# [Supplied records]

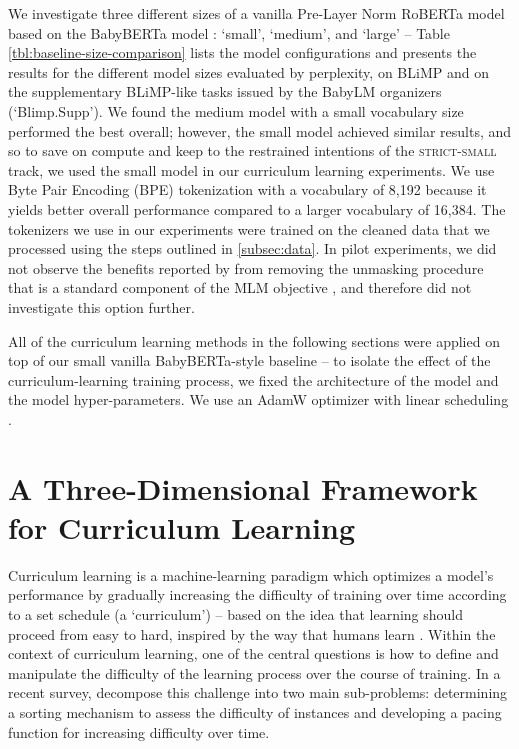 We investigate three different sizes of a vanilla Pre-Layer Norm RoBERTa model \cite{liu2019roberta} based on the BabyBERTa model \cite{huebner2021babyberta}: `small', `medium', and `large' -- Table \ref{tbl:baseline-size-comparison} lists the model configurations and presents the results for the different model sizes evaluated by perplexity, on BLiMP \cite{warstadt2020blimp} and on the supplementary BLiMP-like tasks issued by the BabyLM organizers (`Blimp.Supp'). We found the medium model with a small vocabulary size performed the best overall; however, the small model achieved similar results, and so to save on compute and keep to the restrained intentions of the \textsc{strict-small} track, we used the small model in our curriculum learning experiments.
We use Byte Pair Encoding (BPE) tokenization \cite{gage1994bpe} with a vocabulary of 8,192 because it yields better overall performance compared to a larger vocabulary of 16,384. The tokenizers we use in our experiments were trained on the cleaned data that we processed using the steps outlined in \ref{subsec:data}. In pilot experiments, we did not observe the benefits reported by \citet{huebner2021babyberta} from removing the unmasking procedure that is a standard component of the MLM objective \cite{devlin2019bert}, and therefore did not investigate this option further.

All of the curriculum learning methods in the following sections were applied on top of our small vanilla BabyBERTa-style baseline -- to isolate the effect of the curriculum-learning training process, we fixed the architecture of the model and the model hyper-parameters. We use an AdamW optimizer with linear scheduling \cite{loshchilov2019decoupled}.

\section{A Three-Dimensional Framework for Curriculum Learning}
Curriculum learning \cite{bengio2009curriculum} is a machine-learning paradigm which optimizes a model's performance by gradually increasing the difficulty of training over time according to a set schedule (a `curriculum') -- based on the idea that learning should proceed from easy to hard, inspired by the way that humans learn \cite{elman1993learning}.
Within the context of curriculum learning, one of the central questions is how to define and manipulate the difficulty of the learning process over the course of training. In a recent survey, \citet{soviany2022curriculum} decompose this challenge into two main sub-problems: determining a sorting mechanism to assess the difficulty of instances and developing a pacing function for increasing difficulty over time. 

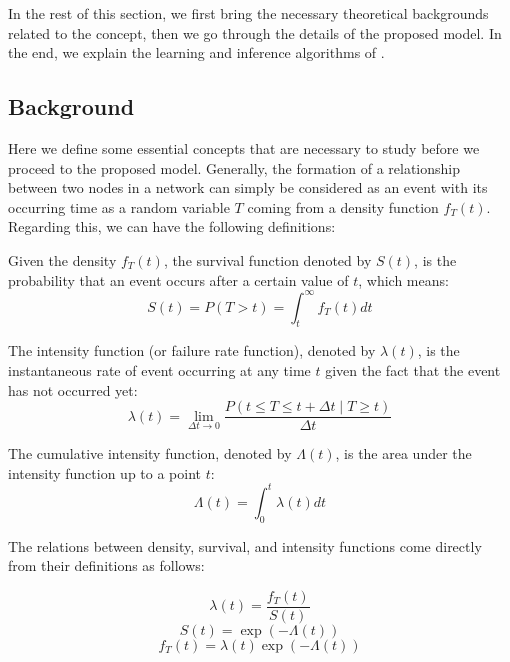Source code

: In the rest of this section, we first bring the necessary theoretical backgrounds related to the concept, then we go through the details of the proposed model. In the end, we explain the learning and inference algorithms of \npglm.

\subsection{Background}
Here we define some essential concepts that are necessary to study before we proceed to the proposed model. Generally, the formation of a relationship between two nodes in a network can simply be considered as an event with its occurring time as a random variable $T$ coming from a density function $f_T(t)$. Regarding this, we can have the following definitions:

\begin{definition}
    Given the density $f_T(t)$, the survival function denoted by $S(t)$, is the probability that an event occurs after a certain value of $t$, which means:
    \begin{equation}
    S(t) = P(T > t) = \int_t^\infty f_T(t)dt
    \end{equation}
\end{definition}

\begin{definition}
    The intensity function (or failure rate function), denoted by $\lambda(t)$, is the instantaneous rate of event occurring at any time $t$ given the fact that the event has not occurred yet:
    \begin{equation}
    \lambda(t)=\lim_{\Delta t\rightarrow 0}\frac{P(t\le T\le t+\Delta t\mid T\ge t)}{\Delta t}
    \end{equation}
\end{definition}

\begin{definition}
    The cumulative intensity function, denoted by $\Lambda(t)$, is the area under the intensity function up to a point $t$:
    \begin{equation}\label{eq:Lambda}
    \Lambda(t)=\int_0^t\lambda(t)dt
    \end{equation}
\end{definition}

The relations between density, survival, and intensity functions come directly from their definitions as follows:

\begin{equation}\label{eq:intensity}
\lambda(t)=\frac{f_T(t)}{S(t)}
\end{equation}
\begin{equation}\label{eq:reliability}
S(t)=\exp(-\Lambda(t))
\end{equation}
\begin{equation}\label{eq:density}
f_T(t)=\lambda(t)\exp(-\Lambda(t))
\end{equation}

# [Exercise details]
Return all the records above exactly, pictures omitted.

# [Answer space]
 We investigate three different sizes of a vanilla Pre-Layer Norm RoBERTa model \cite{liu2019roberta} based on the BabyBERTa model \cite{huebner2021babyberta}: `small', `medium', and `large' -- Table \ref{tbl:baseline-size-comparison} lists the model configurations and presents the results for the different model sizes evaluated by perplexity, on BLiMP \cite{warstadt2020blimp} and on the supplementary BLiMP-like tasks issued by the BabyLM organizers (`Blimp.Supp'). We found the medium model with a small vocabulary size performed the best overall; however, the small model achieved similar results, and so to save on compute and keep to the restrained intentions of the \textsc{strict-small} track, we used the small model in our curriculum learning experiments.
We use Byte Pair Encoding (BPE) tokenization \cite{gage1994bpe} with a vocabulary of 8,192 because it yields better overall performance compared to a larger vocabulary of 16,384. The tokenizers we use in our experiments were trained on the cleaned data that we processed using the steps outlined in \ref{subsec:data}. In pilot experiments, we did not observe the benefits reported by \citet{huebner2021babyberta} from removing the unmasking procedure that is a standard component of the MLM objective \cite{devlin2019bert}, and therefore did not investigate this option further.

All of the curriculum learning methods in the following sections were applied on top of our small vanilla BabyBERTa-style baseline -- to isolate the effect of the curriculum-learning training process, we fixed the architecture of the model and the model hyper-parameters. We use an AdamW optimizer with linear scheduling \cite{loshchilov2019decoupled}.

\section{A Three-Dimensional Framework for Curriculum Learning}
Curriculum learning \cite{bengio2009curriculum} is a machine-learning paradigm which optimizes a model's performance by gradually increasing the difficulty of training over time according to a set schedule (a `curriculum') -- based on the idea that learning should proceed from easy to hard, inspired by the way that humans learn \cite{elman1993learning}.
Within the context of curriculum learning, one of the central questions is how to define and manipulate the difficulty of the learning process over the course of training. In a recent survey, \citet{soviany2022curriculum} decompose this challenge into two main sub-problems: determining a sorting mechanism to assess the difficulty of instances and developing a pacing function for increasing difficulty over time. 

Source code

: In the rest of this section, we first bring the necessary theoretical backgrounds related to the concept, then we go through the details of the proposed model. In the end, we explain the learning and inference algorithms of \npglm.

\subsection{Background}
Here we define some essential concepts that are necessary to study before we proceed to the proposed model. Generally, the formation of a relationship between two nodes in a network can simply be considered as an event with its occurring time as a random variable $T$ coming from a density function $f_T(t)$. Regarding this, we can have the following definitions:

\begin{definition}
    Given the density $f_T(t)$, the survival function denoted by $S(t)$, is the probability that an event occurs after a certain value of $t$, which means:
    \begin{equation}
    S(t) = P(T > t) = \int_t^\infty f_T(t)dt
    \end{equation}
\end{definition}

\begin{definition}
    The intensity function (or failure rate function), denoted by $\lambda(t)$, is the instantaneous rate of event occurring at any time $t$ given the fact that the event has not occurred yet:
    \begin{equation}
    \lambda(t)=\lim_{\Delta t\rightarrow 0}\frac{P(t\le T\le t+\Delta t\mid T\ge t)}{\Delta t}
    \end{equation}
\end{definition}

\begin{definition}
    The cumulative intensity function, denoted by $\Lambda(t)$, is the area under the intensity function up to a point $t$:
    \begin{equation}\label{eq:Lambda}
    \Lambda(t)=\int_0^t\lambda(t)dt
    \end{equation}
\end{definition}

The relations between density, survival, and intensity functions come directly from their definitions as follows:

\begin{equation}\label{eq:intensity}
\lambda(t)=\frac{f_T(t)}{S(t)}
\end{equation}
\begin{equation}\label{eq:reliability}
S(t)=\exp(-\Lambda(t))
\end{equation}
\begin{equation}\label{eq:density}
f_T(t)=\lambda(t)\exp(-\Lambda(t))
\end{equation}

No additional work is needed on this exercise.